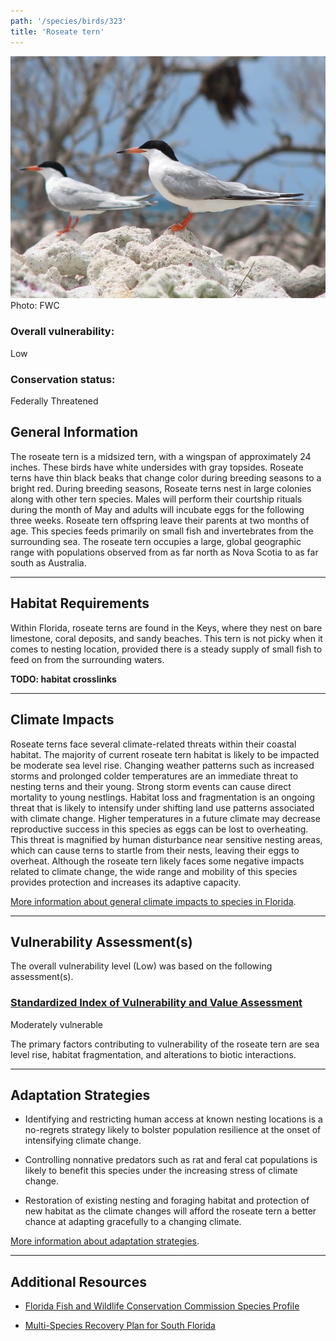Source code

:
 ```yaml
---
path: '/species/birds/323'
title: 'Roseate tern'
---
```


<content-header icon="shorebirds" title="Roseate tern" subtitle="Sterna dougallii dougallii">
</content-header>

<div id="TopSection">

<div class="header-photo"><img src="323.jpg" alt="Photo for 323"/>
<figcaption>Photo: FWC</figcaption></div>

<div>

### Overall vulnerability:

<div class="vulnerability vulnerability-low">Low</div>



### Conservation status:

Federally Threatened

</div>
</div>

## General Information

The roseate tern is a midsized tern, with a wingspan of approximately 24 inches. These birds have white undersides with gray topsides. Roseate terns have thin black beaks that change color during breeding seasons to a bright red. During breeding seasons, Roseate terns nest in large colonies along with other tern species. Males will perform their courtship rituals during the month of May and adults will incubate eggs for the following three weeks. Roseate tern offspring leave their parents at two months of age. This species feeds primarily on small fish and invertebrates from the surrounding sea. The roseate tern occupies a large, global geographic range with populations observed from as far north as Nova Scotia to as far south as Australia.

<hr />

## Habitat Requirements

Within Florida, roseate terns are found in the Keys, where they nest on bare limestone, coral deposits, and sandy beaches. This tern is not picky when it comes to nesting location, provided there is a steady supply of small fish to feed on from the surrounding waters.

**TODO: habitat crosslinks**

<hr />

## Climate Impacts

Roseate terns face several climate-related threats within their coastal habitat. The majority of current roseate tern habitat is likely to be impacted be moderate sea level rise.  Changing weather patterns such as increased storms and prolonged colder temperatures are an immediate threat to nesting terns and their young. Strong storm events can cause direct mortality to young nestlings.  Habitat loss and fragmentation is an ongoing threat that is likely to intensify under shifting land use patterns associated with climate change.  Higher temperatures in a future climate may decrease reproductive success in this species as eggs can be lost to overheating.  This threat is magnified by human disturbance near sensitive nesting areas, which can cause terns to startle from their nests, leaving their eggs to overheat.  Although the roseate tern likely faces some negative impacts related to climate change, the wide range and mobility of this species provides protection and increases its adaptive capacity.

[More information about general climate impacts to species in Florida](/impacts/species).



<hr />

## Vulnerability Assessment(s)

The overall vulnerability level (Low) was based on the following assessment(s).
#### 
<div class="vulnerability-header">
<h3><a href="/impacts/vulnerability/sivva/species">Standardized Index of Vulnerability and Value Assessment</a></h3>
<div class="vulnerability vulnerability-moderate">Moderately vulnerable</div>
</div> 

The primary factors contributing to vulnerability of the roseate tern are sea level rise, habitat fragmentation, and alterations to biotic interactions.


<hr />

## Adaptation Strategies

- Identifying and restricting human access at known nesting locations is a no-regrets strategy likely to bolster population resilience at the onset of intensifying climate change.

- Controlling nonnative predators such as rat and feral cat populations is likely to benefit this species under the increasing stress of climate change.

- Restoration of existing nesting and foraging habitat and protection of new habitat as the climate changes will afford the roseate tern a better chance at adapting gracefully to a changing climate.

[More information about adaptation strategies](/strategies).

<hr />


## Additional Resources

- [Florida Fish and Wildlife Conservation Commission Species Profile](https://myfwc.com/wildlifehabitats/profiles/birds/shorebirdsseabirds/roseate-tern/)

- [Multi-Species Recovery Plan for South Florida](https://ecos.fws.gov/docs/recovery_plan/sfl_msrp/SFL_MSRP_Species.pdf)
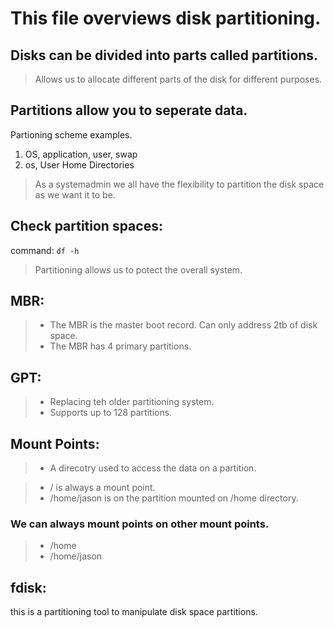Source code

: # This file overviews disk partitioning. 

## Disks can be divided into parts called partitions. 

> Allows us to allocate different parts of the disk for different purposes.

## Partitions allow you to seperate data. 


Partioning scheme examples.
1. OS, application, user, swap
2. os, User Home Directories

> As a systemadmin we all have the flexibility to partition the disk space as we want it to be.

## Check partition spaces: 
command: ```df -h```  
> Partitioning allows us to potect the overall system.

## MBR:
> - The MBR is the master boot record. Can only address 2tb of disk space.
> - The MBR has 4 primary partitions.

## GPT: 
> - Replacing teh older partitioning system.
> - Supports up to 128 partitions.

## Mount Points:
> - A direcotry used to access the data on a partition.

> - / is always a mount point.
> - /home/jason is on the partition mounted on /home directory.

### We can always mount points on other mount points. 
> - /home
> - /home/jason

## fdisk:
this is a partitioning tool to manipulate disk space partitions.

◆ WORK TO COMPLETE: Whatever else the listing above holds, retype exactly only the lines from the one containing "1. OS, application, user, swap" to the one containing "a mount point.", both ends kept.

◆ ANSWER SECTION:
1. OS, application, user, swap
2. os, User Home Directories

> As a systemadmin we all have the flexibility to partition the disk space as we want it to be.

## Check partition spaces: 
command: ```df -h```  
> Partitioning allows us to potect the overall system.

## MBR:
> - The MBR is the master boot record. Can only address 2tb of disk space.
> - The MBR has 4 primary partitions.

## GPT: 
> - Replacing teh older partitioning system.
> - Supports up to 128 partitions.

## Mount Points:
> - A direcotry used to access the data on a partition.

> - / is always a mount point.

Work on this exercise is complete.